Being an autodidact, she taught herself to read at the age of six. Doing this, she found her first image of a heroine in herself. Unlike her sisters Natasha and Nora, Alice had little interest in children's stories and preferred reading young boy's magazines filled with tales of heroes, achievers, and adventures.
Finding the Direction
In 1913, i.e. at the age of eight, she discovered her first fictional hero in a French magazine. The character was 'Cyrus', a character from The Mysterious Valley, who defeated an Indian Raja's attempt to overthrow British rule. Cyrus became her ideal man, a man in complete control of himself and his destiny and triumphant over forces beyond man's control. This hero's heroic flourish blessed her with a heroic vision, which sustained her throughout life. At the age of nine, Alice decided to make fiction |
writing her career. The very next year she began trying to write novels.
The
Turmoil
Life
was moving smoothly for her when all of a sudden Alice's life was
thrust into chaos and confusion. After living comfortably under
the Czar, Russia went spinning from Monarchy to Democracy to Communism
during her 13th year.
Once
the Bolshevik began its reign of power, Alice found herself in poverty
as her father's business was nationalized for the 'new society'.

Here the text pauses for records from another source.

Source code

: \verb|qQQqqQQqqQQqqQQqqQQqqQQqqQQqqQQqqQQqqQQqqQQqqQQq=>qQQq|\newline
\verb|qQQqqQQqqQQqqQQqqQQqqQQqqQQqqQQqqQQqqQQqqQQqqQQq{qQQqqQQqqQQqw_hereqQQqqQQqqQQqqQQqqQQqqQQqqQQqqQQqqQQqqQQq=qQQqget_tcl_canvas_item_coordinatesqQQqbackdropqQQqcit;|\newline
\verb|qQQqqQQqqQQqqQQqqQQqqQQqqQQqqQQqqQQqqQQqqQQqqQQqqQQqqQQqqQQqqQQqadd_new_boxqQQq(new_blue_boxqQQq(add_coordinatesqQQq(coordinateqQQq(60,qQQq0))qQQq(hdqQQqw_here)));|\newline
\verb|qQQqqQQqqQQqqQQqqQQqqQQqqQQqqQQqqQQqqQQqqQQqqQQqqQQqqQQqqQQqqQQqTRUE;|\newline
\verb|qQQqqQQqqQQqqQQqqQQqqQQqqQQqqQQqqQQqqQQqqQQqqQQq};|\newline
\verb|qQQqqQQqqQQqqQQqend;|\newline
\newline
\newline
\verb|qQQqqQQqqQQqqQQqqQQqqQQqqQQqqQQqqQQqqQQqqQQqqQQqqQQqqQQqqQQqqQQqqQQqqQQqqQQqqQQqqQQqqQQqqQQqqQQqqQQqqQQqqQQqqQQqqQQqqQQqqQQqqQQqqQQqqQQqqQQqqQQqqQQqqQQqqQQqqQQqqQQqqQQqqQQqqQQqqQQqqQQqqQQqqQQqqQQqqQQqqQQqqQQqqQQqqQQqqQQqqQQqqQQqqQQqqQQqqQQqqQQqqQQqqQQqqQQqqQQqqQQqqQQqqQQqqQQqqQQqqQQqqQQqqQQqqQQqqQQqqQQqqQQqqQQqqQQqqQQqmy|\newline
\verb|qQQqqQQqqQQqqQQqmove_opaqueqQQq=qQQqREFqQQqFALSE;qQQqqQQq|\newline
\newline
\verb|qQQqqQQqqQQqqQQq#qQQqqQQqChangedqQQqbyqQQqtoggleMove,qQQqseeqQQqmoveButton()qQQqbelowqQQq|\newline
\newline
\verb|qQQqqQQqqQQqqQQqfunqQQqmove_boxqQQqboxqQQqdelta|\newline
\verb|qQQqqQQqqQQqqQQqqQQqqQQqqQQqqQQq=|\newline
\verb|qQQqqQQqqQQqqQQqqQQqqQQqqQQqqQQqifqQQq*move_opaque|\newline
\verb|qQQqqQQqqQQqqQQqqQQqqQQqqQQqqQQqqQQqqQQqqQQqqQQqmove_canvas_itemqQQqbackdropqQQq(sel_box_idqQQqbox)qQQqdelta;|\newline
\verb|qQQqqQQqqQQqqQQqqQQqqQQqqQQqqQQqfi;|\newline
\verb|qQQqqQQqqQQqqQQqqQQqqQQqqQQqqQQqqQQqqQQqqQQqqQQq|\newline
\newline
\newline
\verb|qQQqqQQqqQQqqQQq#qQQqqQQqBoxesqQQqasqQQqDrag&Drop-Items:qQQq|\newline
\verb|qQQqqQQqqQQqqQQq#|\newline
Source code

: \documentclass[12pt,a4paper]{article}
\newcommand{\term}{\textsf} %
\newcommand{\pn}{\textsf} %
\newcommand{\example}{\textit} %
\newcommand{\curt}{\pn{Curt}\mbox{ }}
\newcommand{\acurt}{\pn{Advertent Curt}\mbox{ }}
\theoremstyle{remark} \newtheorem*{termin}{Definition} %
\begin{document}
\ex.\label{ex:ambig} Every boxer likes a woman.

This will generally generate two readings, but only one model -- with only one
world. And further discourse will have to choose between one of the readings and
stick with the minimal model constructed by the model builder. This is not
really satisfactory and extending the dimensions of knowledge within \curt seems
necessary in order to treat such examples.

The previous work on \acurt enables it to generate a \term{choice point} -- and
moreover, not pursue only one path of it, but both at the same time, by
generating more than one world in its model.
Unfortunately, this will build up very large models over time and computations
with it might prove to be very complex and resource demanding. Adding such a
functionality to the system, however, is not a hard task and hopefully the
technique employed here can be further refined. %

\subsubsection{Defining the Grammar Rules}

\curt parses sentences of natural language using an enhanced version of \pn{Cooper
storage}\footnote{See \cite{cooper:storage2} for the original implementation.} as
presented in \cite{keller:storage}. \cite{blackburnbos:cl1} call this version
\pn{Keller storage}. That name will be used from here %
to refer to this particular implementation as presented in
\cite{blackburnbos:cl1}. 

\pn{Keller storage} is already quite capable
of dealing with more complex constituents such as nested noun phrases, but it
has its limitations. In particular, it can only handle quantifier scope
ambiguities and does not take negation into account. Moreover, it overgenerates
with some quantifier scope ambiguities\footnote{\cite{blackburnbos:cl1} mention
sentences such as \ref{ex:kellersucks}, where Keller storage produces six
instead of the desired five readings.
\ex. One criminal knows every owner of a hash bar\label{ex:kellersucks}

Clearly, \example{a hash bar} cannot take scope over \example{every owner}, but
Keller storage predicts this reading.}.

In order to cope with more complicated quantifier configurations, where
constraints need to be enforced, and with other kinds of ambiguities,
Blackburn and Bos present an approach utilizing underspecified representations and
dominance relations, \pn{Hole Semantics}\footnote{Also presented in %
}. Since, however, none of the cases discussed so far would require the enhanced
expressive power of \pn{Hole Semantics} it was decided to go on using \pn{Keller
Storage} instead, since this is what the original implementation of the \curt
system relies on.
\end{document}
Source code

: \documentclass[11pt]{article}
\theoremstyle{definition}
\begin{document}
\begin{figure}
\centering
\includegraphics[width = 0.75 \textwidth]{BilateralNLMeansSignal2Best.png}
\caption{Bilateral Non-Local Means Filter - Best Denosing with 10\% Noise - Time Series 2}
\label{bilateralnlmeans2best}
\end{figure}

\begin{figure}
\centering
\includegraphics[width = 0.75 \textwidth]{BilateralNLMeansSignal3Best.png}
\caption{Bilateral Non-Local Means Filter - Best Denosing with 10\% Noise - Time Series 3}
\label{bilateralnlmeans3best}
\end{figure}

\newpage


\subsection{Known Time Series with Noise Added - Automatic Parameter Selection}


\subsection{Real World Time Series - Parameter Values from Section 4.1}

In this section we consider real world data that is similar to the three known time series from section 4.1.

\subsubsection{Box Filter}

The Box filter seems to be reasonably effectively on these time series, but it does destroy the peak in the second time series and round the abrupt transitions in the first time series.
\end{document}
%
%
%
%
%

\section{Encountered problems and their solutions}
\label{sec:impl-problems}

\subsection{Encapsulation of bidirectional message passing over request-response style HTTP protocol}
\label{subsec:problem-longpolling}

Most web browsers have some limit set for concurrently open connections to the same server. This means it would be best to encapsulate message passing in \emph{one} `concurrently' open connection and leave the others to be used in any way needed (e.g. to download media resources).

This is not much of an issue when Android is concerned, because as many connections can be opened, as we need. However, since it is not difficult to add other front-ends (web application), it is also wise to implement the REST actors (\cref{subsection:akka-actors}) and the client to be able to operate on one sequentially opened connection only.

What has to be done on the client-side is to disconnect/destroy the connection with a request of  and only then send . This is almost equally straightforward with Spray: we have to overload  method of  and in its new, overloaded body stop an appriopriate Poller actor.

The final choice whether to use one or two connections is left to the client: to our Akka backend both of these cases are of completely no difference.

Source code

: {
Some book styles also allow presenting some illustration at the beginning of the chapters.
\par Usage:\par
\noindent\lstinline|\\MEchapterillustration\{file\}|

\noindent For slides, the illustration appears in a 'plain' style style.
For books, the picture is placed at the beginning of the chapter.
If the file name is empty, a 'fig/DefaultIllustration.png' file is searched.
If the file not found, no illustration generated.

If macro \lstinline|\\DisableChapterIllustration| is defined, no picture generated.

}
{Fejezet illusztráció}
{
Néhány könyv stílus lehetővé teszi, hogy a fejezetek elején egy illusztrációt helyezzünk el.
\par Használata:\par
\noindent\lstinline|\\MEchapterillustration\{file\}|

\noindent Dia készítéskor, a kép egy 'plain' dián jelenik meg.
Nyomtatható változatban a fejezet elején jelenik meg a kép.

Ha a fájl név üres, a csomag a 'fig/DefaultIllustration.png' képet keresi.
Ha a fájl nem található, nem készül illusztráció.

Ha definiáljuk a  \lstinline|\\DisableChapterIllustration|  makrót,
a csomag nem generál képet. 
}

This turbulence of fortune metamorphosed her physically and intellectually
and Alice argued that the most repugnant of Marxist doctrine was
secular altruism that professed the sacrifice of the individual
to the common good.
In
1918, Russia surrendered to Germany, a Civil War began and Alice's
family fled to Crimea where she discovered the works and heroes
of Victor
Hugo. About Hugo she later reflected by saying : "Victor
Hugo is my favorite writer in all world literature, not for the
content of his ideas, but for his literary method, and he is the
only writer who had some influence on my style of writing."